The temperature range of volcano is from 1000°C to 1300°C. More than 30% of energy from a volcano between 1150 °C and ambient temperature 25°C is recoverable above the solidification temperature of lava. Extraction of heat from magma is studied at a temperature of about 1450°C under laboratory conditions. Based on the experiment to produce 100 MW power, 400 m² of heat exchange surface area is required, using an average value of 250 kW/m² of heat extraction rate.

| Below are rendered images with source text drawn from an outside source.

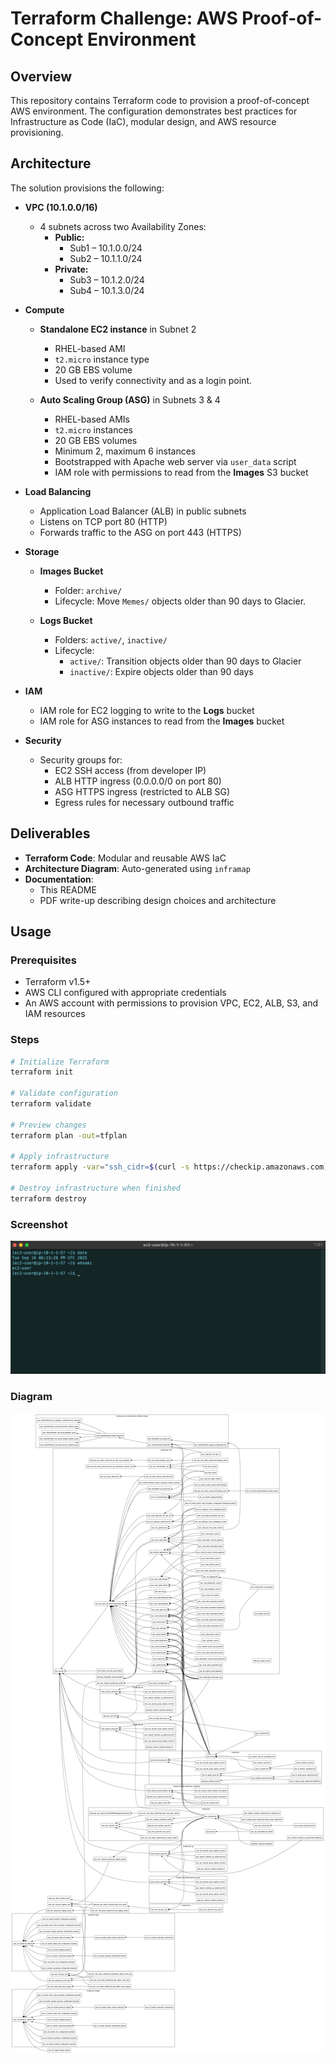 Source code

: # Terraform Challenge: AWS Proof-of-Concept Environment

## Overview

This repository contains Terraform code to provision a proof-of-concept AWS environment. The configuration demonstrates best practices for Infrastructure as Code (IaC), modular design, and AWS resource provisioning.

## Architecture

The solution provisions the following:

- **VPC (10.1.0.0/16)**

  - 4 subnets across two Availability Zones:
    - **Public:**
      - Sub1 – 10.1.0.0/24
      - Sub2 – 10.1.1.0/24
    - **Private:**
      - Sub3 – 10.1.2.0/24
      - Sub4 – 10.1.3.0/24

- **Compute**

  - **Standalone EC2 instance** in Subnet 2

    - RHEL-based AMI
    - `t2.micro` instance type
    - 20 GB EBS volume
    - Used to verify connectivity and as a login point.

  - **Auto Scaling Group (ASG)** in Subnets 3 & 4
    - RHEL-based AMIs
    - `t2.micro` instances
    - 20 GB EBS volumes
    - Minimum 2, maximum 6 instances
    - Bootstrapped with Apache web server via `user_data` script
    - IAM role with permissions to read from the **Images** S3 bucket

- **Load Balancing**

  - Application Load Balancer (ALB) in public subnets
  - Listens on TCP port 80 (HTTP)
  - Forwards traffic to the ASG on port 443 (HTTPS)

- **Storage**

  - **Images Bucket**

    - Folder: `archive/`
    - Lifecycle: Move `Memes/` objects older than 90 days to Glacier.

  - **Logs Bucket**
    - Folders: `active/`, `inactive/`
    - Lifecycle:
      - `active/`: Transition objects older than 90 days to Glacier
      - `inactive/`: Expire objects older than 90 days

- **IAM**

  - IAM role for EC2 logging to write to the **Logs** bucket
  - IAM role for ASG instances to read from the **Images** bucket

- **Security**
  - Security groups for:
    - EC2 SSH access (from developer IP)
    - ALB HTTP ingress (0.0.0.0/0 on port 80)
    - ASG HTTPS ingress (restricted to ALB SG)
    - Egress rules for necessary outbound traffic

## Deliverables

- **Terraform Code**: Modular and reusable AWS IaC
- **Architecture Diagram**: Auto-generated using `inframap`
- **Documentation**:
  - This README
  - PDF write-up describing design choices and architecture

## Usage

### Prerequisites

- Terraform v1.5+
- AWS CLI configured with appropriate credentials
- An AWS account with permissions to provision VPC, EC2, ALB, S3, and IAM resources

### Steps

```bash
# Initialize Terraform
terraform init

# Validate configuration
terraform validate

# Preview changes
terraform plan -out=tfplan

# Apply infrastructure
terraform apply -var="ssh_cidr=$(curl -s https://checkip.amazonaws.com)/32" tfplan

# Destroy infrastructure when finished
terraform destroy
```

### Screenshot

![SSH to EC2](docs/ssh_ec2.png)

### Diagram

![Infrastructure Graph](docs/graph.png)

It is required to use a single 20 cm diameter tube extending upto 700 m into volcanic chamber. Extension of tube in magma chamber for magma source will be possible upto 4 to 5 kilometers of the surfaces.

The energy recovery from deeper source is very difficult because we need to drill for a large distance and solidification of magma around tubes reduces heat exchange rate. The above are some major problems in developing such system.

Advantages of Geothermal Power Plant:

1. Geothermal energy is cheaper.
2. It is versatile in its tape.
3. It is the least polluting as compared to other conventional energy sources.
4. It is amenable for multiple uses from a single resource.
5. Geothermal power plants have the highest annual load factors of 85 percent to 90 percent compared to 45 percent to 50 percent for fossil fuel plants.
6. It delivers greater amount of net energy from its system as compared to other alternative or conventional systems.
7. Geothermal energy from the earth’s interior is almost as inexhaustible as solar or wind energy, so long as its sources are actively sought and economically tapped.

Disadvantages:

1. Low overall power production efficiency (about 15% as compared to 35 to 40% for fossil fuel plants).
2. Drilling operation is noisy.
3. Large areas are needed for exploitation of geo-thermal energy.
4. The withdrawal of large amounts of steam or water from a hydro-thermal reservoir may result in surface subsidence or settlement.